Activity. The lines to output run from the first line of the entries below through the line containing "The key measures"; copy them exactly and leave out pictures.

[Dataset entries]
————————

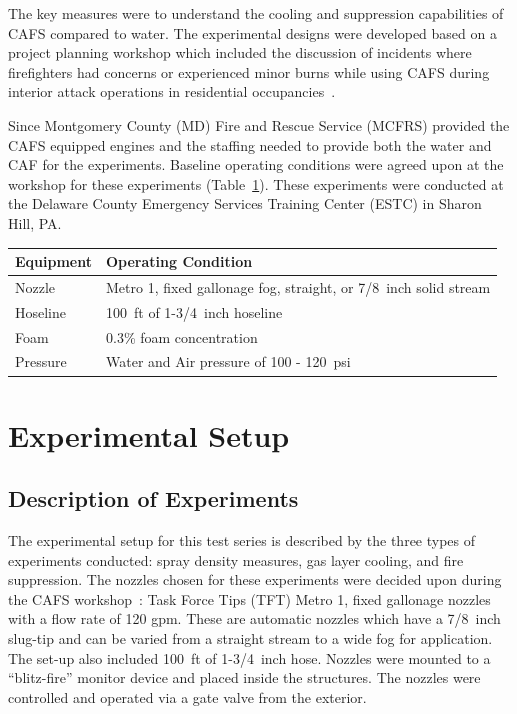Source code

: \documentclass[12pt,oneside]{book}
\begin{document}
The key measures were to understand the cooling and suppression capabilities of CAFS compared to water. The experimental designs were developed based on a project planning workshop which included the discussion of incidents where firefighters had concerns or experienced minor burns while using CAFS during interior attack operations in residential occupancies~\cite{Grant:2011}.

Since Montgomery County (MD) Fire and Rescue Service (MCFRS) provided the CAFS equipped engines and the staffing needed to provide both the water and CAF for the experiments. Baseline operating conditions were agreed upon at the workshop for these experiments (Table~\ref{tab:op_condition}). These experiments were conducted at the Delaware County Emergency Services Training Center (ESTC) in Sharon Hill, PA.

\begin{table}[!ht]
\centering
{}\label{tab:op_condition}
\begin{tabular}{ll}
\toprule[1.5pt]
Equipment    &   Operating Condition \\
\midrule
Nozzle       & Metro 1, fixed gallonage fog, straight, or 7/8~inch solid stream \\
Hoseline     & 100~ft of 1-3/4~inch hoseline \\
Foam         & 0.3\% foam concentration \\
Pressure     & Water and Air pressure of 100 - 120~psi \\
\bottomrule[1.25pt]
\end{tabular}\par
\end{table}


\chapter{Experimental Setup}

\section{Description of Experiments}
\label{sec:desc_experiments}
The experimental setup for this test series is described by the three types of experiments conducted: spray density measures, gas layer cooling, and fire suppression. The nozzles chosen for these experiments were decided upon during the CAFS workshop~\cite{Grant:2011}: Task Force Tips (TFT) Metro 1, fixed gallonage nozzles with a flow rate of 120 gpm. These are automatic nozzles which have a 7/8~inch slug-tip and can be varied from a straight stream to a wide fog for application. The set-up also included 100~ft of 1-3/4~inch hose. Nozzles were mounted to a ``blitz-fire'' monitor device and placed inside the structures. The nozzles were controlled and operated via a gate valve from the exterior.
\end{document}
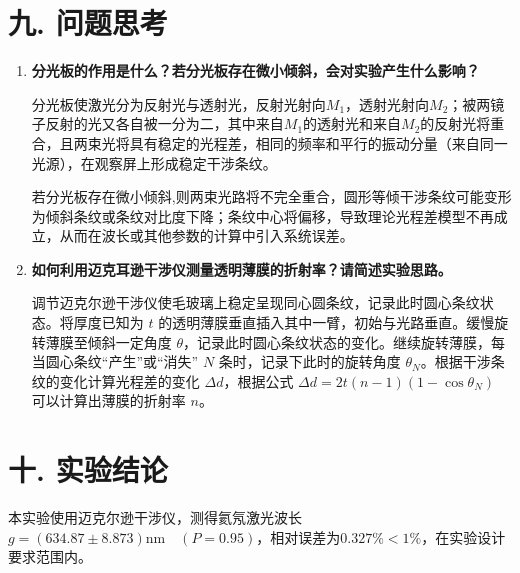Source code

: \documentclass[12pt,a4paper]{article}
\begin{document}
	\section*{\textbf{{九. 问题思考}}}

	\begin{enumerate}
		\item \textbf{分光板的作用是什么？若分光板存在微小倾斜，会对实验产生什么影响？}

		分光板使激光分为反射光与透射光，反射光射向$M_1$，透射光射向$M_2$；被两镜子反射的光又各自被一分为二，其中来自$M_1$的透射光和来自$M_2$的反射光将重合，且两束光将具有稳定的光程差，相同的频率和平行的振动分量（来自同一光源），在观察屏上形成稳定干涉条纹。  

		若分光板存在微小倾斜,则两束光路将不完全重合，圆形等倾干涉条纹可能变形为倾斜条纹或条纹对比度下降；条纹中心将偏移，导致理论光程差模型不再成立，从而在波长或其他参数的计算中引入系统误差。
		
		\item \textbf{如何利用迈克耳逊干涉仪测量透明薄膜的折射率？请简述实验思路。}
		
		调节迈克尔逊干涉仪使毛玻璃上稳定呈现同心圆条纹，记录此时圆心条纹状态。将厚度已知为 $t$ 的透明薄膜垂直插入其中一臂，初始与光路垂直。缓慢旋转薄膜至倾斜一定角度 $\theta$，记录此时圆心条纹状态的变化。继续旋转薄膜，每当圆心条纹“产生”或“消失” $N$ 条时，记录下此时的旋转角度 $\theta_N$。根据干涉条纹的变化计算光程差的变化 $\Delta d$，根据公式 $\Delta d = 2t(n-1)(1-\cos\theta_N)$ 可以计算出薄膜的折射率 $n$。
	\end{enumerate}

	
	\section*{\textbf{{十. 实验结论}}}
	
	本实验使用迈克尔逊干涉仪，测得氦氖激光波长 $g = (634.87 \pm 8.873)\mathrm{nm} \quad (P=0.95)$，相对误差为$0.327\% < 1\% $，在实验设计要求范围内。
	
	
\end{document}
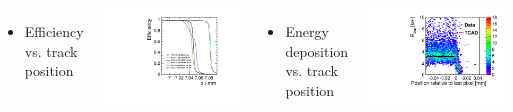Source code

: \begin{frame}
\begin{columns}
    \centering

  \end{columns}

  \begin{columns}[t]
    
    \begin{itemize}
    \item Efficiency vs. track position
    \end{itemize}
    \centering
    \includegraphics[width=\textwidth, page=12]{../figures/TestBeam/edge_bcp.pdf}
    
    \begin{itemize}
    \item Energy deposition vs. track position
    \end{itemize}
    \centering
    \includegraphics[width=\textwidth]{../figures/ActiveEdge/55_GNDGR_Edep_TCAD_data.pdf}
  \end{columns}


\end{frame}

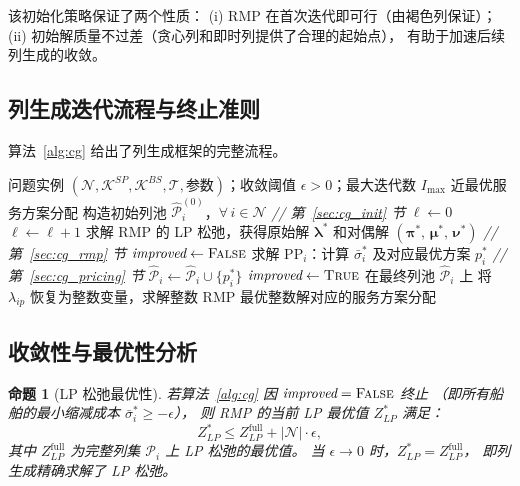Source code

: \documentclass[UTF8, a4paper, 12pt]{ctexart}
\newtheorem{proposition}{命题}
\begin{document}
\noindent
该初始化策略保证了两个性质：
(i) RMP 在首次迭代即可行（由褐色列保证）；
(ii) 初始解质量不过差（贪心列和即时列提供了合理的起始点），
有助于加速后续列生成的收敛。

\subsection{列生成迭代流程与终止准则}
\label{sec:cg_algorithm}

算法~\ref{alg:cg} 给出了列生成框架的完整流程。

\begin{algorithm}[htbp]
\caption{列生成求解框架}
\label{alg:cg}
\begin{algorithmic}[1]
\REQUIRE 问题实例 $(\mathcal{N}, \mathcal{K}^{SP}, \mathcal{K}^{BS}, \mathcal{T},
  \text{参数})$；收敛阈值 $\epsilon > 0$；最大迭代数 $I_{\max}$
\ENSURE 近最优服务方案分配
\STATE 构造初始列池 $\hat{\mathcal{P}}_i^{(0)}$，$\forall\, i \in \mathcal{N}$
  \hfill \textit{// 第~\ref{sec:cg_init} 节}
\STATE $\ell \leftarrow 0$
\REPEAT
  \STATE $\ell \leftarrow \ell + 1$
  \STATE 求解 RMP 的 LP 松弛，获得原始解 $\boldsymbol{\lambda}^*$
    和对偶解 $(\boldsymbol{\pi}^*,\, \boldsymbol{\mu}^*,\, \boldsymbol{\nu}^*)$
    \hfill \textit{// 第~\ref{sec:cg_rmp} 节}
  \STATE $\textit{improved} \leftarrow \textsc{False}$
    \STATE 求解 $\text{PP}_i$：计算 $\bar{\sigma}_i^*$
      及对应最优方案 $p_i^*$
      \hfill \textit{// 第~\ref{sec:cg_pricing} 节}
      \STATE $\hat{\mathcal{P}}_i \leftarrow \hat{\mathcal{P}}_i \cup \{p_i^*\}$
      \STATE $\textit{improved} \leftarrow \textsc{True}$
    \ENDIF
  \ENDFOR
{}
\STATE 在最终列池 $\hat{\mathcal{P}}_i$ 上
  将 $\lambda_{ip}$ 恢复为整数变量，求解整数 RMP
\RETURN 最优整数解对应的服务方案分配
\end{algorithmic}
\end{algorithm}

\subsection{收敛性与最优性分析}
\label{sec:cg_convergence}

\begin{proposition}[LP 松弛最优性]
\label{prop:lp}
若算法~\ref{alg:cg} 因 $\textit{improved} = \textsc{False}$ 终止
（即所有船舶的最小缩减成本 $\bar{\sigma}_i^* \ge -\epsilon$），
则 RMP 的当前 LP 最优值 $Z_{LP}^*$ 满足：
\begin{equation}
  Z_{LP}^* \le Z_{LP}^{\text{full}} + |\mathcal{N}| \cdot \epsilon,
  \label{eq:lp_bound}
\end{equation}
其中 $Z_{LP}^{\text{full}}$ 为完整列集 $\mathcal{P}_i$ 上 LP 松弛的最优值。
当 $\epsilon \to 0$ 时，$Z_{LP}^* = Z_{LP}^{\text{full}}$，
即列生成精确求解了 LP 松弛。
\end{proposition}
\end{document}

————————

Answer to the exercise.
Source code

: \documentclass[12pt,oneside]{book}
\begin{document}
The key measures were to understand the cooling and suppression capabilities of CAFS compared to water. The experimental designs were developed based on a project planning workshop which included the discussion of incidents where firefighters had concerns or experienced minor burns while using CAFS during interior attack operations in residential occupancies~\cite{Grant:2011}.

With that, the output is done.